[Saved entries]
• • •

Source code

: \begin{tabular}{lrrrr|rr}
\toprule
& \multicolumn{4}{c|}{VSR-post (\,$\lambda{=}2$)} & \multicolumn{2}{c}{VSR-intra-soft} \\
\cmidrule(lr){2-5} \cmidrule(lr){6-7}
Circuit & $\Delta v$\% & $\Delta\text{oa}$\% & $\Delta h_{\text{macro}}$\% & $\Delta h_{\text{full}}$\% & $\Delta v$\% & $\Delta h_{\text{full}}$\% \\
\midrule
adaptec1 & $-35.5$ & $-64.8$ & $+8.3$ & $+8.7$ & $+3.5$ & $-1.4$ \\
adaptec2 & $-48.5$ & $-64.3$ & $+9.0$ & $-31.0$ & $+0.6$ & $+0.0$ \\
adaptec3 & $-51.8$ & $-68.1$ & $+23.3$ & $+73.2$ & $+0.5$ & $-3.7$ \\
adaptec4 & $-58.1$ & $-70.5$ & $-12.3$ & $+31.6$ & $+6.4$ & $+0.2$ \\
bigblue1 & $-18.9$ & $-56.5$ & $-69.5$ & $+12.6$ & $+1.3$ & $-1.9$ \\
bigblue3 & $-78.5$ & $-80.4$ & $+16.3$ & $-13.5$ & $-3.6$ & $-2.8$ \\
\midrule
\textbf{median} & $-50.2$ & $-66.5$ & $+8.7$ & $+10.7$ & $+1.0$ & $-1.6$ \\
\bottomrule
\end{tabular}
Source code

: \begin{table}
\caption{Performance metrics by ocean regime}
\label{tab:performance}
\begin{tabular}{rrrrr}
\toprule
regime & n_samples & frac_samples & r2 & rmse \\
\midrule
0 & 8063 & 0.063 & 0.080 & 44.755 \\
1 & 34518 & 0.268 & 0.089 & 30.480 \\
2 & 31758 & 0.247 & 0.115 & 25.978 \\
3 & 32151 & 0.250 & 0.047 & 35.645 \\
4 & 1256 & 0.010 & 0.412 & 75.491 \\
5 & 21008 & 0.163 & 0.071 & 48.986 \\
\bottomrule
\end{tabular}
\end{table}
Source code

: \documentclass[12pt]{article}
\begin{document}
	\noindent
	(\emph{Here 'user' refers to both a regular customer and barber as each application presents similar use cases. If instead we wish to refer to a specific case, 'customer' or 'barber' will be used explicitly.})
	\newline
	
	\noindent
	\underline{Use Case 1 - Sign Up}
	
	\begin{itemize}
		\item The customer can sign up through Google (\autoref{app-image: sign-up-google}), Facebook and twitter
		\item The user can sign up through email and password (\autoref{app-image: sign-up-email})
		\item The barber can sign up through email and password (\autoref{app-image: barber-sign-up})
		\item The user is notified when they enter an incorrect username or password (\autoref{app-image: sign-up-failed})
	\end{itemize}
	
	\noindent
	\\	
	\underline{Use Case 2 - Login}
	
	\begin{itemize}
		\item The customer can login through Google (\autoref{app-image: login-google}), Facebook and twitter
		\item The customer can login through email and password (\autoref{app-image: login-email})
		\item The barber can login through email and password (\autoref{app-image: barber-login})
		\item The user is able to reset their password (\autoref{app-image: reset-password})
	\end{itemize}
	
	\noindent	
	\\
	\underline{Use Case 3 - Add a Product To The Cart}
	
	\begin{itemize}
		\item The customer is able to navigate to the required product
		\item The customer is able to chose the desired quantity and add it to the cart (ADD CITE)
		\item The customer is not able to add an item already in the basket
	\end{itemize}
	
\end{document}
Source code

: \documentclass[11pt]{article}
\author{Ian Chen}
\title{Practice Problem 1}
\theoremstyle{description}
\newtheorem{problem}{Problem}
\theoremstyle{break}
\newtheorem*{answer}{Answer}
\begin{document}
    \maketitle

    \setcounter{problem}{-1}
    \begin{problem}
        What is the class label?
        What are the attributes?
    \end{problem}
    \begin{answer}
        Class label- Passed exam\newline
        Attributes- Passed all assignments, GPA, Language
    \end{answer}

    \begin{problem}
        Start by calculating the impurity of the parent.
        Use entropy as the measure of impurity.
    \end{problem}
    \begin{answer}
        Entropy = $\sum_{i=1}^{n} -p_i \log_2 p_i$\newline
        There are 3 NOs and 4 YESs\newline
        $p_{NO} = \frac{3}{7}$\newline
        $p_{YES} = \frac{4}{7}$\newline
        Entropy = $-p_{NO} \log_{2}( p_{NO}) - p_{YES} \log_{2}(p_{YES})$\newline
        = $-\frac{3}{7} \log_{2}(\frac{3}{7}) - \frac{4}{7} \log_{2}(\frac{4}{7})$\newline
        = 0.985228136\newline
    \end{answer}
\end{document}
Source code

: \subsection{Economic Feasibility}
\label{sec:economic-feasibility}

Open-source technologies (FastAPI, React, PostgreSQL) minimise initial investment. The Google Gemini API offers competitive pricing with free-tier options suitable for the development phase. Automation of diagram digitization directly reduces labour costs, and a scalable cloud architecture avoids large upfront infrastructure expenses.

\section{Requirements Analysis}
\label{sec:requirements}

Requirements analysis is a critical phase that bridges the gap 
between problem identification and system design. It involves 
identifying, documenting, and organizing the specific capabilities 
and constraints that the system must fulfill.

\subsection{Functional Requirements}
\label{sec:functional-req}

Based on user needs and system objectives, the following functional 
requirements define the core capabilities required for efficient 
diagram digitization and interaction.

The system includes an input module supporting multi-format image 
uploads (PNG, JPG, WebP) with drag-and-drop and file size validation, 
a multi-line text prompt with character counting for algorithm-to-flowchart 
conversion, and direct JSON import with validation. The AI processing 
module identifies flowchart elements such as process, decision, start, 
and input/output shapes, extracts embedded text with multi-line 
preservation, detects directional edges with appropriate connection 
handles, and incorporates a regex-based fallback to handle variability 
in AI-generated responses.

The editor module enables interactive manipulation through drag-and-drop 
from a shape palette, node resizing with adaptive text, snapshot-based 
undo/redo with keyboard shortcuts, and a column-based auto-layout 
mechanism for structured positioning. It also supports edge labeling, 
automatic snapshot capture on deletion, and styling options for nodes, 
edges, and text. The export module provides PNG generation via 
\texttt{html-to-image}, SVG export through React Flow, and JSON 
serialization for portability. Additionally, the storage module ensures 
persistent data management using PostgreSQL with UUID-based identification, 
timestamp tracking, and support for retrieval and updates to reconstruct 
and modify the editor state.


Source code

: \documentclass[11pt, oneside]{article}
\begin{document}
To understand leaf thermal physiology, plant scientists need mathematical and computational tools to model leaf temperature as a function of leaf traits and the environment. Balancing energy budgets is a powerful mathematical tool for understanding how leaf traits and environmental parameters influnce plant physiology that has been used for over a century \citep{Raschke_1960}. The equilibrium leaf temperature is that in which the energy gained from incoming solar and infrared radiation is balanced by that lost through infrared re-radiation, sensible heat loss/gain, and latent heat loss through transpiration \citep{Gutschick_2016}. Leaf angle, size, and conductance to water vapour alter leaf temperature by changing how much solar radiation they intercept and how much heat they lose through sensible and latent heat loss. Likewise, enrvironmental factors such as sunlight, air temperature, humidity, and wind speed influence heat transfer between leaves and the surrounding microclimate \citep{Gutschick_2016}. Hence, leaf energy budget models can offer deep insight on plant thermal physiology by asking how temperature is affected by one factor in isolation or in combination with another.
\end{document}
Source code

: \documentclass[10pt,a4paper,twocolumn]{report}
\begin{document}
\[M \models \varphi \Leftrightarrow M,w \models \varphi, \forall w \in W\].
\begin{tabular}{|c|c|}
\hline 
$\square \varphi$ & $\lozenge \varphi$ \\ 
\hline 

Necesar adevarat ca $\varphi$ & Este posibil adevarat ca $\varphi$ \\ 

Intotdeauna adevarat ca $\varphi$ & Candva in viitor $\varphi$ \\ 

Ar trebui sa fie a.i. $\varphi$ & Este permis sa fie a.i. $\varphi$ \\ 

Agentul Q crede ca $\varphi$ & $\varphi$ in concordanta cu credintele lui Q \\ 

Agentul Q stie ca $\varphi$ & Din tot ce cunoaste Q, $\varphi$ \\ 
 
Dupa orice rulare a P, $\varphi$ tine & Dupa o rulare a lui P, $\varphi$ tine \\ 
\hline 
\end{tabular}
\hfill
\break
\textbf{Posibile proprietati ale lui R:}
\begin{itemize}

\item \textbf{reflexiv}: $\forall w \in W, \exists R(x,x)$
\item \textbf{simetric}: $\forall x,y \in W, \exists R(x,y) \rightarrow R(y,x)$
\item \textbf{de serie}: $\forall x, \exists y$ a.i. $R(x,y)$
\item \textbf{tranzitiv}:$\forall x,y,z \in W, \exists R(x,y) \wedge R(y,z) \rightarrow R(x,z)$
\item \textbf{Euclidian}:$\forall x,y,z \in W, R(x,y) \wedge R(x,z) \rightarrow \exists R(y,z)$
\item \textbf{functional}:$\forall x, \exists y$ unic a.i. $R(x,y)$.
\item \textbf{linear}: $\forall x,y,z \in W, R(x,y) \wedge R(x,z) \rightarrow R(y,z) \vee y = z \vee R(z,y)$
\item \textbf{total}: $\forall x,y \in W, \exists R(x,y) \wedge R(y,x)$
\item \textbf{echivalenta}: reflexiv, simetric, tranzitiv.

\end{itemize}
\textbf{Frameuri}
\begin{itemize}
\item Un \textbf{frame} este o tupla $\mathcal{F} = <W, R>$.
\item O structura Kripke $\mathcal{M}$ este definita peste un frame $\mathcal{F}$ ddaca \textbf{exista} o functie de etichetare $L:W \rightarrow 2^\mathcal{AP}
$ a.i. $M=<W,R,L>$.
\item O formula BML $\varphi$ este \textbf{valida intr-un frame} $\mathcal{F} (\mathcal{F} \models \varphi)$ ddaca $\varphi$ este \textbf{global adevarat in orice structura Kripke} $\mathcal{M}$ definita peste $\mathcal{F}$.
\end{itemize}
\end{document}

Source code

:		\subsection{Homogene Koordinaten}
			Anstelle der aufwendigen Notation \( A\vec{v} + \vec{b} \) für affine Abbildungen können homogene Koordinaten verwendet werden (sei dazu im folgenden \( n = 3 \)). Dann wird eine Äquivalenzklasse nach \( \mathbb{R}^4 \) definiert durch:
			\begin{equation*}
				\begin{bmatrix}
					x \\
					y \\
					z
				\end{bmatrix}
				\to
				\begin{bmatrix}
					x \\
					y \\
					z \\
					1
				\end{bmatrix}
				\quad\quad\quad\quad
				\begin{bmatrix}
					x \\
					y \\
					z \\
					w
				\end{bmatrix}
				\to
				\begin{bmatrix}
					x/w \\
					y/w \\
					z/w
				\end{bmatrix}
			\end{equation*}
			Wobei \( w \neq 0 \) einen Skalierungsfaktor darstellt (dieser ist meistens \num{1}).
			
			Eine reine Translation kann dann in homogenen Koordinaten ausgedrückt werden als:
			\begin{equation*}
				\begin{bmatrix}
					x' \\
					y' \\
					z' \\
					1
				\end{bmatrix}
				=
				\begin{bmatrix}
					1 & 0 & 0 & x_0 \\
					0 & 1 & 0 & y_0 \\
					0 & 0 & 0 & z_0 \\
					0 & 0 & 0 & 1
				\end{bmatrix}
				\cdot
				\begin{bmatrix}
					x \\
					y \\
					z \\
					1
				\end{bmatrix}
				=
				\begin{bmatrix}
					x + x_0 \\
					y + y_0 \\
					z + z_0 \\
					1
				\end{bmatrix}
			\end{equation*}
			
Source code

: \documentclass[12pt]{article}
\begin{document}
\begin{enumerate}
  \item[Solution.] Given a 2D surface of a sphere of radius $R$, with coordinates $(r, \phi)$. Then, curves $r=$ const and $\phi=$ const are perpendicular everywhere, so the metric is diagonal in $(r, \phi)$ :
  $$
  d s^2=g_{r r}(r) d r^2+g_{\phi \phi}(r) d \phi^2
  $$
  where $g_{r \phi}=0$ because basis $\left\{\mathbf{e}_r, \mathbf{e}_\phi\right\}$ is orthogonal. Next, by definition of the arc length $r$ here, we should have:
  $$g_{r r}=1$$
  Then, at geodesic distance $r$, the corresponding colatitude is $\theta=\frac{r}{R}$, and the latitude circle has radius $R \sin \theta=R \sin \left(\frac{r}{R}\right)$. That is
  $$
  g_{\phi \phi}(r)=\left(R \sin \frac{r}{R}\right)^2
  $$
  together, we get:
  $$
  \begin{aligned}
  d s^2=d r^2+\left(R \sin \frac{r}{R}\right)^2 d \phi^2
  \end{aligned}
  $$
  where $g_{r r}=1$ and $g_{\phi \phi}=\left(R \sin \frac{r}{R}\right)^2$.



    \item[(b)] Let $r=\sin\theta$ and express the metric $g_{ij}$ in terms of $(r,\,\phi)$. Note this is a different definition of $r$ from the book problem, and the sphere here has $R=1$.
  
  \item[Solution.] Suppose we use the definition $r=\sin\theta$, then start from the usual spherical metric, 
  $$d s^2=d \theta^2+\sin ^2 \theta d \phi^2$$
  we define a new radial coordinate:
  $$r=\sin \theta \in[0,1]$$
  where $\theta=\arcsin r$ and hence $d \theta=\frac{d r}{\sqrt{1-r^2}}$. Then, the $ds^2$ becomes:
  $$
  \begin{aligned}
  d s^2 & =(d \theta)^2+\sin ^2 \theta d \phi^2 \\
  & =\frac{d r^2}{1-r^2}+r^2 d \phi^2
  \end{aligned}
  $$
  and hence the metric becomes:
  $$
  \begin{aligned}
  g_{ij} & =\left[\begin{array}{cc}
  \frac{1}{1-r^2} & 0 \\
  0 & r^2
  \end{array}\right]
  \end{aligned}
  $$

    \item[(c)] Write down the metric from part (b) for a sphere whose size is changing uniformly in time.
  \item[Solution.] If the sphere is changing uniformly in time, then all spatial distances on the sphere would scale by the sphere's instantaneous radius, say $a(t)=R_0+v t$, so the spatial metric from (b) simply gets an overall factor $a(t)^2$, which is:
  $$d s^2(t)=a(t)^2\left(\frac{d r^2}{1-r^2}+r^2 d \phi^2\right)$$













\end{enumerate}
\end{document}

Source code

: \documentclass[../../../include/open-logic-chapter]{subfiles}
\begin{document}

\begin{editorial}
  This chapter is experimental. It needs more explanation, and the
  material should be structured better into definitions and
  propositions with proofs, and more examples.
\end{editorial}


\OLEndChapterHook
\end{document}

• • •

The task: Copy the stretch of the records above that runs from the line with "a 2D surface" through the line with "here has $R=1$.". Both end lines belong in the copy, and nothing else does.

Completed exercise:
  \item[Solution.] Given a 2D surface of a sphere of radius $R$, with coordinates $(r, \phi)$. Then, curves $r=$ const and $\phi=$ const are perpendicular everywhere, so the metric is diagonal in $(r, \phi)$ :
  $$
  d s^2=g_{r r}(r) d r^2+g_{\phi \phi}(r) d \phi^2
  $$
  where $g_{r \phi}=0$ because basis $\left\{\mathbf{e}_r, \mathbf{e}_\phi\right\}$ is orthogonal. Next, by definition of the arc length $r$ here, we should have:
  $$g_{r r}=1$$
  Then, at geodesic distance $r$, the corresponding colatitude is $\theta=\frac{r}{R}$, and the latitude circle has radius $R \sin \theta=R \sin \left(\frac{r}{R}\right)$. That is
  $$
  g_{\phi \phi}(r)=\left(R \sin \frac{r}{R}\right)^2
  $$
  together, we get:
  $$
  \begin{aligned}
  d s^2=d r^2+\left(R \sin \frac{r}{R}\right)^2 d \phi^2
  \end{aligned}
  $$
  where $g_{r r}=1$ and $g_{\phi \phi}=\left(R \sin \frac{r}{R}\right)^2$.



    \item[(b)] Let $r=\sin\theta$ and express the metric $g_{ij}$ in terms of $(r,\,\phi)$. Note this is a different definition of $r$ from the book problem, and the sphere here has $R=1$.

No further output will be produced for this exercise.